- _What is expected_
Copy each line of the entries below that contains the string "shields".

--- Data for the task Enclosed Below ---

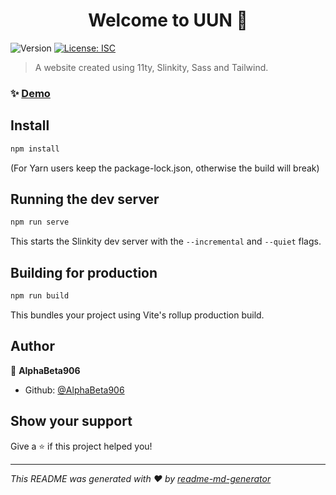 <h1 align="center">Welcome to UUN 👋</h1>
<p>
  	<img alt="Version" src="https://img.shields.io/badge/version-1.0.0-blue.svg?cacheSeconds=2592000" />
  	<a href="#" target="_blank">
		<img alt="License: ISC" src="https://img.shields.io/badge/License-ISC-yellow.svg" />
  	</a>
</p>

> A website created using 11ty, Slinkity, Sass and Tailwind.

### ✨ [Demo](https://uniteduniversalnations.netlify.app)

## Install

```sh
npm install
```

(For Yarn users keep the package-lock.json, otherwise the build will break)

## Running the dev server

```sh
npm run serve
```

This starts the Slinkity dev server with the `--incremental` and `--quiet` flags.

## Building for production

```sh
npm run build
```

This bundles your project using Vite's rollup production build.

## Author

👤 **AlphaBeta906**

* Github: [@AlphaBeta906](https://github.com/AlphaBeta906)

## Show your support

Give a ⭐️ if this project helped you!

***
_This README was generated with ❤️ by [readme-md-generator](https://github.com/kefranabg/readme-md-generator)_

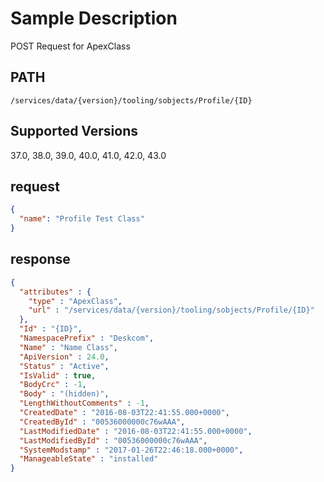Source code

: # Sample Description
POST Request for ApexClass

## PATH
```
/services/data/{version}/tooling/sobjects/Profile/{ID}
```
## Supported Versions
37.0, 38.0, 39.0, 40.0, 41.0, 42.0, 43.0

## request
```json
{
  "name": "Profile Test Class"
}

```
## response
```json
{
  "attributes" : {
    "type" : "ApexClass",
    "url" : "/services/data/{version}/tooling/sobjects/Profile/{ID}"
  },
  "Id" : "{ID}",
  "NamespacePrefix" : "Deskcom",
  "Name" : "Name Class",
  "ApiVersion" : 24.0,
  "Status" : "Active",
  "IsValid" : true,
  "BodyCrc" : -1,
  "Body" : "(hidden)",
  "LengthWithoutComments" : -1,
  "CreatedDate" : "2016-08-03T22:41:55.000+0000",
  "CreatedById" : "00536000000c76wAAA",
  "LastModifiedDate" : "2016-08-03T22:41:55.000+0000",
  "LastModifiedById" : "00536000000c76wAAA",
  "SystemModstamp" : "2017-01-26T22:46:18.000+0000",
  "ManageableState" : "installed"
}
```
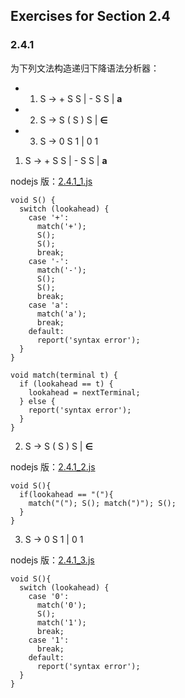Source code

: ## Exercises for Section 2.4

### 2.4.1

为下列文法构造递归下降语法分析器：

- 1) S -> + S S | - S S | **a**
- 2) S -> S ( S ) S | **∈**
- 3) S -> 0 S 1 | 0 1

1) S -> + S S | - S S | **a**

nodejs 版：[2.4.1_1.js](./2.4.1_1.js)

```
void S() {
  switch (lookahead) {
    case '+':
      match('+');
      S();
      S();
      break;
    case '-':
      match('-');
      S();
      S();
      break;
    case 'a':
      match('a');
      break;
    default:
      report('syntax error');
  }
}

void match(terminal t) {
  if (lookahead == t) {
    lookahead = nextTerminal;
  } else {
    report('syntax error');
  }
}
```

2) S -> S ( S ) S | **∈**

nodejs 版：[2.4.1_2.js](./2.4.1_2.js)

```
void S(){
  if(lookahead == "("){
    match("("); S(); match(")"); S();
  }
}
```

3) S -> 0 S 1 | 0 1

nodejs 版：[2.4.1_3.js](./2.4.1_3.js)

```
void S(){
  switch (lookahead) {
    case '0':
      match('0');
      S();
      match('1');
      break;
    case '1':
      break;
    default:
      report('syntax error');
  }
}
```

--- End of Enclosed Data for the task ---

- _Task result_
  	<img alt="Version" src="https://img.shields.io/badge/version-1.0.0-blue.svg?cacheSeconds=2592000" />
		<img alt="License: ISC" src="https://img.shields.io/badge/License-ISC-yellow.svg" />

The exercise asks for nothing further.